### Information given
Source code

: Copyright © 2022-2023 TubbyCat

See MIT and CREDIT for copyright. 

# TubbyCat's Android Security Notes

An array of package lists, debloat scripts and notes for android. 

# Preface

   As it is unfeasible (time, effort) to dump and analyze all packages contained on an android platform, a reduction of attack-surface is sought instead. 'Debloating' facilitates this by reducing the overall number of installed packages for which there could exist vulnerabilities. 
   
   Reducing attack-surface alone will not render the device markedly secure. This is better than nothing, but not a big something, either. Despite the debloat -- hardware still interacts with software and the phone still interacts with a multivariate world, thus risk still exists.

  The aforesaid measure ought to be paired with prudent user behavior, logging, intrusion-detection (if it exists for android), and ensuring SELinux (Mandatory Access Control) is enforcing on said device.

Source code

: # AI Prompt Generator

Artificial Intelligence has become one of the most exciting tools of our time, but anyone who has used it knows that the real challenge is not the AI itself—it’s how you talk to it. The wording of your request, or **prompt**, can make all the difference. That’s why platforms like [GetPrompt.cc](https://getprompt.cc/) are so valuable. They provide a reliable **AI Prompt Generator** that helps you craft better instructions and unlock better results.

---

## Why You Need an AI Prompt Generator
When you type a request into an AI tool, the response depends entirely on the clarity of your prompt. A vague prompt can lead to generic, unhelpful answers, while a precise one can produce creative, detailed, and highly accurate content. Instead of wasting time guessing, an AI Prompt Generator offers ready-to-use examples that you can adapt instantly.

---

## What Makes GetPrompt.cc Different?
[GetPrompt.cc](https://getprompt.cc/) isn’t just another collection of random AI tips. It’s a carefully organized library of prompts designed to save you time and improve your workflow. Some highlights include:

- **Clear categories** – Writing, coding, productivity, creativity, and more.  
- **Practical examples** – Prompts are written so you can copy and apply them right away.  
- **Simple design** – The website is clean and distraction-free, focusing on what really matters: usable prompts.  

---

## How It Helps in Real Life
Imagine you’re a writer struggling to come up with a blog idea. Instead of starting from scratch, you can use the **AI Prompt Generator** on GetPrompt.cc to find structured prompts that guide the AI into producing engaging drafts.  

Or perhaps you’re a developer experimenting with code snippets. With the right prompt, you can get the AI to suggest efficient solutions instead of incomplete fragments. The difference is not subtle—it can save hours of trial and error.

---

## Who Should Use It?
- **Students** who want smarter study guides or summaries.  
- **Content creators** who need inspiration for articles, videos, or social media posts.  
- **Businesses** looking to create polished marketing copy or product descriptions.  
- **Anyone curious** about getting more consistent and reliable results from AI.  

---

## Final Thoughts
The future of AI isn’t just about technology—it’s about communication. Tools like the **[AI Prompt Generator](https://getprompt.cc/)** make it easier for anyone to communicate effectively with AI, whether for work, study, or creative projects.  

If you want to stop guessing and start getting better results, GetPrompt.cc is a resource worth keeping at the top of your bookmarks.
######
Work order: From the records above, copy every line that includes the word "about".

Solution to this exercise:
- **Anyone curious** about getting more consistent and reliable results from AI.  
The future of AI isn’t just about technology—it’s about communication. Tools like the **[AI Prompt Generator](https://getprompt.cc/)** make it easier for anyone to communicate effectively with AI, whether for work, study, or creative projects.  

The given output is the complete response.